HumanRig: Learning Automatic Rigging for Humanoid Character in a Large Scale Dataset

TL;DR

HumanRig addresses the lack of large-scale, standardized data for humanoid rigging by introducing 11,434 AI-generated T-pose models aligned to a uniform Mixamo skeleton and a data-driven automatic rigging pipeline. The framework combines a Prior-Guided Skeleton Estimator to initialize coarse 3D joints, a U-shaped Point Transformer to encode mesh features, and a Mesh-Skeleton Mutual Attention Network to jointly optimize skeleton construction and skinning. Key contributions include the PGSE, the MSCAN-based fusion of skeleton and mesh features, and the performance gains over state-of-the-art methods on both AI-generated and artist-created meshes. The work promises more efficient, automated rigging workflows and advances in animation pipelines, while noting limitations such as finer finger anatomy and potential extension to quadrupeds.

Abstract

With the rapid evolution of 3D generation algorithms, the cost of producing 3D humanoid character models has plummeted, yet the field is impeded by the lack of a comprehensive dataset for automatic rigging, which is a pivotal step in character animation. Addressing this gap, we present HumanRig, the first large-scale dataset specifically designed for 3D humanoid character rigging, encompassing 11,434 meticulously curated T-posed meshes adhered to a uniform skeleton topology. Capitalizing on this dataset, we introduce an innovative, data-driven automatic rigging framework, which overcomes the limitations of GNN-based methods in handling complex AI-generated meshes.

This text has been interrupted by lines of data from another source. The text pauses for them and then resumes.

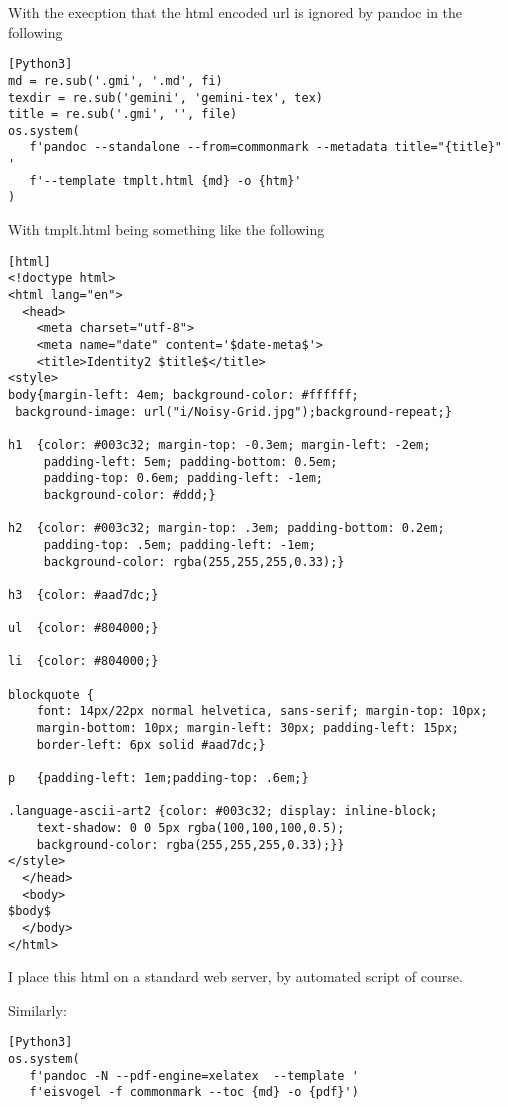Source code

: \documentclass[
]{article}
\begin{document}
With the execption that the html encoded url is ignored by pandoc in the
following

\begin{verbatim}
[Python3]
md = re.sub('.gmi', '.md', fi)
texdir = re.sub('gemini', 'gemini-tex', tex)
title = re.sub('.gmi', '', file)
os.system(
   f'pandoc --standalone --from=commonmark --metadata title="{title}" '
   f'--template tmplt.html {md} -o {htm}'
)
\end{verbatim}

With tmplt.html being something like the following

\begin{verbatim}
[html]
<!doctype html>
<html lang="en">
  <head>
    <meta charset="utf-8">
    <meta name="date" content='$date-meta$'>
    <title>Identity2 $title$</title>
<style>
body{margin-left: 4em; background-color: #ffffff;
 background-image: url("i/Noisy-Grid.jpg");background-repeat;}
              
h1  {color: #003c32; margin-top: -0.3em; margin-left: -2em;
     padding-left: 5em; padding-bottom: 0.5em; 
     padding-top: 0.6em; padding-left: -1em; 
     background-color: #ddd;}

h2  {color: #003c32; margin-top: .3em; padding-bottom: 0.2em;
     padding-top: .5em; padding-left: -1em; 
     background-color: rgba(255,255,255,0.33);}
     
h3  {color: #aad7dc;}

ul  {color: #804000;}

li  {color: #804000;}

blockquote {
    font: 14px/22px normal helvetica, sans-serif; margin-top: 10px;
    margin-bottom: 10px; margin-left: 30px; padding-left: 15px;
    border-left: 6px solid #aad7dc;}

p   {padding-left: 1em;padding-top: .6em;}

.language-ascii-art2 {color: #003c32; display: inline-block; 
    text-shadow: 0 0 5px rgba(100,100,100,0.5);
    background-color: rgba(255,255,255,0.33);}}
</style>
  </head>
  <body>
$body$
  </body>
</html>
\end{verbatim}

I place this html on a standard web server, by automated script of
course.

Similarly:

\begin{verbatim}
[Python3]
os.system(
   f'pandoc -N --pdf-engine=xelatex  --template '
   f'eisvogel -f commonmark --toc {md} -o {pdf}')
\end{verbatim}
\end{document}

Our approach integrates a Prior-Guided Skeleton Estimator (PGSE) module, which uses 2D skeleton joints to provide a preliminary 3D skeleton, and a Mesh-Skeleton Mutual Attention Network (MSMAN) that fuses skeleton features with 3D mesh features extracted by a U-shaped point transformer. This enables a coarse-to-fine 3D skeleton joint regression and a robust skinning estimation, surpassing previous methods in quality and versatility. This work not only remedies the dataset deficiency in rigging research but also propels the animation industry towards more efficient and automated character rigging pipelines.

Figures (7)

• Figure 1: The AI-generated mesh and the artist-created one show distinct face topology distributions. Manual meshes often have varying vertex densities across body parts and special topologies near joints for better deformation, while AI meshes tend to have chaotic topologies which lack semantic information. Previous rigging methods can only handle simple artist-created meshes, while HumanRig deals well with both AI and manual ones, especially for those with complex clothes or accessories and irregular body shapes.
• Figure 2: Data Acquisition Pipeline for our HumanRig dataset.
• Figure 3: Head-to-body Ratio Diversity Statistics of HumanRig.
• Figure 4: Method Overview. Given a humanoid mesh, a coarse skeleton is predicted by an Prior-guided skeleton estimator (PGSE) and helps construct the skeleton-aware vertex features. They are fed into Skeleton Encoder and Mesh Encoder, respectively, then fused by a Mesh-Skeleton Mutual Attention Network to predict a refined skeleton and skinning weights with a joint learning strategy. Finally, the skeleton and skinning weights are combined to produce the animation-ready character.
• Figure 5: Study on the Importance of Diversity in Body Shapes.